▶ **What you need to do**: Exact reproduction of the following data is required.

▶ **Material supplied**:
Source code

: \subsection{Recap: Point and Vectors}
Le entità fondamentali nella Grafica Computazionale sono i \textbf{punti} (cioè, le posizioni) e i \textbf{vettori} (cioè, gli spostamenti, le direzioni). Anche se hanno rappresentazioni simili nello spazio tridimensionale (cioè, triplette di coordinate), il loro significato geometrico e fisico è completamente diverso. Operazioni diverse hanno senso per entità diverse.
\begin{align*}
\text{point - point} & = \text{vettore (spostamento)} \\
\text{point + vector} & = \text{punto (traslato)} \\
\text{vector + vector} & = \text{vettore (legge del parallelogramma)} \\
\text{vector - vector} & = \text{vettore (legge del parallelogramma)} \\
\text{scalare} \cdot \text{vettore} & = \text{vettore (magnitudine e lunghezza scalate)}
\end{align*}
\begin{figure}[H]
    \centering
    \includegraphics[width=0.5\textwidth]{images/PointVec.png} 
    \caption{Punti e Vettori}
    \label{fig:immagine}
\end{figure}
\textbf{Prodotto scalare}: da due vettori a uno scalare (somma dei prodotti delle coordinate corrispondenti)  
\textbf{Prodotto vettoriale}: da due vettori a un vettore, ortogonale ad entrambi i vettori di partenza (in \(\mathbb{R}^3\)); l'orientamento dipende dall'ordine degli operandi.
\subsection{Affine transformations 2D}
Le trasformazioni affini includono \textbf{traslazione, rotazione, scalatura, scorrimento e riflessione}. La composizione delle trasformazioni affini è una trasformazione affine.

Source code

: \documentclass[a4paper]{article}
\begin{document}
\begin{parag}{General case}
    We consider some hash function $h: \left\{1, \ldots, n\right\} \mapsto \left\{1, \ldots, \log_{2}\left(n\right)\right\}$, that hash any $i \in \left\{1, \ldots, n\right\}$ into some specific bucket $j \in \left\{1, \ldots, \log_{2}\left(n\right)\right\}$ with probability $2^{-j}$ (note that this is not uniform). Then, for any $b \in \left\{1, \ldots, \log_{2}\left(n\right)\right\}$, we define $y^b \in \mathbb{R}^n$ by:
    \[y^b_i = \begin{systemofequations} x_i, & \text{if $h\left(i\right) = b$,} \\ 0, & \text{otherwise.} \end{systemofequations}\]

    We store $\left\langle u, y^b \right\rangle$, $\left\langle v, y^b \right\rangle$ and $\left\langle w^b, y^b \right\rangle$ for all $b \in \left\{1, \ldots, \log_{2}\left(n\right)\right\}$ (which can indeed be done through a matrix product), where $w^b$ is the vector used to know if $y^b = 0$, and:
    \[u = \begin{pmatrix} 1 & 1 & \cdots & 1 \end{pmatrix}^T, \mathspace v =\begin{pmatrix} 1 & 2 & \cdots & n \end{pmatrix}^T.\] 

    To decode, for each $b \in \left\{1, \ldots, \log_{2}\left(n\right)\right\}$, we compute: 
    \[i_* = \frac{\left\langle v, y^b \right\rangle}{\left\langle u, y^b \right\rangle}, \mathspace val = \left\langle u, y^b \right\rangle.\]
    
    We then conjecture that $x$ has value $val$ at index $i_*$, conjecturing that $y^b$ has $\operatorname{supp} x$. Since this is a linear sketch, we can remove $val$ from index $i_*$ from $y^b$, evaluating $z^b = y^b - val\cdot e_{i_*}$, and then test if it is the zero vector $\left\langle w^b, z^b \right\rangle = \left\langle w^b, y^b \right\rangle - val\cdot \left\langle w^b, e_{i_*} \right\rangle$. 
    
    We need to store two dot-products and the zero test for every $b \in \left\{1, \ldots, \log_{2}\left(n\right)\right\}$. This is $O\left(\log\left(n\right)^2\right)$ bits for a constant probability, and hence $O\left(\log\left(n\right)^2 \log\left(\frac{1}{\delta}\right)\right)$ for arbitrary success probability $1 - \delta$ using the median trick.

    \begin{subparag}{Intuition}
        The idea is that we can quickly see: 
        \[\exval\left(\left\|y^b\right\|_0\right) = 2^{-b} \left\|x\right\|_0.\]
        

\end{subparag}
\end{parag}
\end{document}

▶ **Your response**:
Source code

: \subsection{Recap: Point and Vectors}
Le entità fondamentali nella Grafica Computazionale sono i \textbf{punti} (cioè, le posizioni) e i \textbf{vettori} (cioè, gli spostamenti, le direzioni). Anche se hanno rappresentazioni simili nello spazio tridimensionale (cioè, triplette di coordinate), il loro significato geometrico e fisico è completamente diverso. Operazioni diverse hanno senso per entità diverse.
\begin{align*}
\text{point - point} & = \text{vettore (spostamento)} \\
\text{point + vector} & = \text{punto (traslato)} \\
\text{vector + vector} & = \text{vettore (legge del parallelogramma)} \\
\text{vector - vector} & = \text{vettore (legge del parallelogramma)} \\
\text{scalare} \cdot \text{vettore} & = \text{vettore (magnitudine e lunghezza scalate)}
\end{align*}
\begin{figure}[H]
    \centering
    \includegraphics[width=0.5\textwidth]{images/PointVec.png} 
    \caption{Punti e Vettori}
    \label{fig:immagine}
\end{figure}
\textbf{Prodotto scalare}: da due vettori a uno scalare (somma dei prodotti delle coordinate corrispondenti)  
\textbf{Prodotto vettoriale}: da due vettori a un vettore, ortogonale ad entrambi i vettori di partenza (in \(\mathbb{R}^3\)); l'orientamento dipende dall'ordine degli operandi.
\subsection{Affine transformations 2D}
Le trasformazioni affini includono \textbf{traslazione, rotazione, scalatura, scorrimento e riflessione}. La composizione delle trasformazioni affini è una trasformazione affine.

Source code

: \documentclass[a4paper]{article}
\begin{document}
\begin{parag}{General case}
    We consider some hash function $h: \left\{1, \ldots, n\right\} \mapsto \left\{1, \ldots, \log_{2}\left(n\right)\right\}$, that hash any $i \in \left\{1, \ldots, n\right\}$ into some specific bucket $j \in \left\{1, \ldots, \log_{2}\left(n\right)\right\}$ with probability $2^{-j}$ (note that this is not uniform). Then, for any $b \in \left\{1, \ldots, \log_{2}\left(n\right)\right\}$, we define $y^b \in \mathbb{R}^n$ by:
    \[y^b_i = \begin{systemofequations} x_i, & \text{if $h\left(i\right) = b$,} \\ 0, & \text{otherwise.} \end{systemofequations}\]

    We store $\left\langle u, y^b \right\rangle$, $\left\langle v, y^b \right\rangle$ and $\left\langle w^b, y^b \right\rangle$ for all $b \in \left\{1, \ldots, \log_{2}\left(n\right)\right\}$ (which can indeed be done through a matrix product), where $w^b$ is the vector used to know if $y^b = 0$, and:
    \[u = \begin{pmatrix} 1 & 1 & \cdots & 1 \end{pmatrix}^T, \mathspace v =\begin{pmatrix} 1 & 2 & \cdots & n \end{pmatrix}^T.\] 

    To decode, for each $b \in \left\{1, \ldots, \log_{2}\left(n\right)\right\}$, we compute: 
    \[i_* = \frac{\left\langle v, y^b \right\rangle}{\left\langle u, y^b \right\rangle}, \mathspace val = \left\langle u, y^b \right\rangle.\]
    
    We then conjecture that $x$ has value $val$ at index $i_*$, conjecturing that $y^b$ has $\operatorname{supp} x$. Since this is a linear sketch, we can remove $val$ from index $i_*$ from $y^b$, evaluating $z^b = y^b - val\cdot e_{i_*}$, and then test if it is the zero vector $\left\langle w^b, z^b \right\rangle = \left\langle w^b, y^b \right\rangle - val\cdot \left\langle w^b, e_{i_*} \right\rangle$. 
    
    We need to store two dot-products and the zero test for every $b \in \left\{1, \ldots, \log_{2}\left(n\right)\right\}$. This is $O\left(\log\left(n\right)^2\right)$ bits for a constant probability, and hence $O\left(\log\left(n\right)^2 \log\left(\frac{1}{\delta}\right)\right)$ for arbitrary success probability $1 - \delta$ using the median trick.

    \begin{subparag}{Intuition}
        The idea is that we can quickly see: 
        \[\exval\left(\left\|y^b\right\|_0\right) = 2^{-b} \left\|x\right\|_0.\]
        

\end{subparag}
\end{parag}
\end{document}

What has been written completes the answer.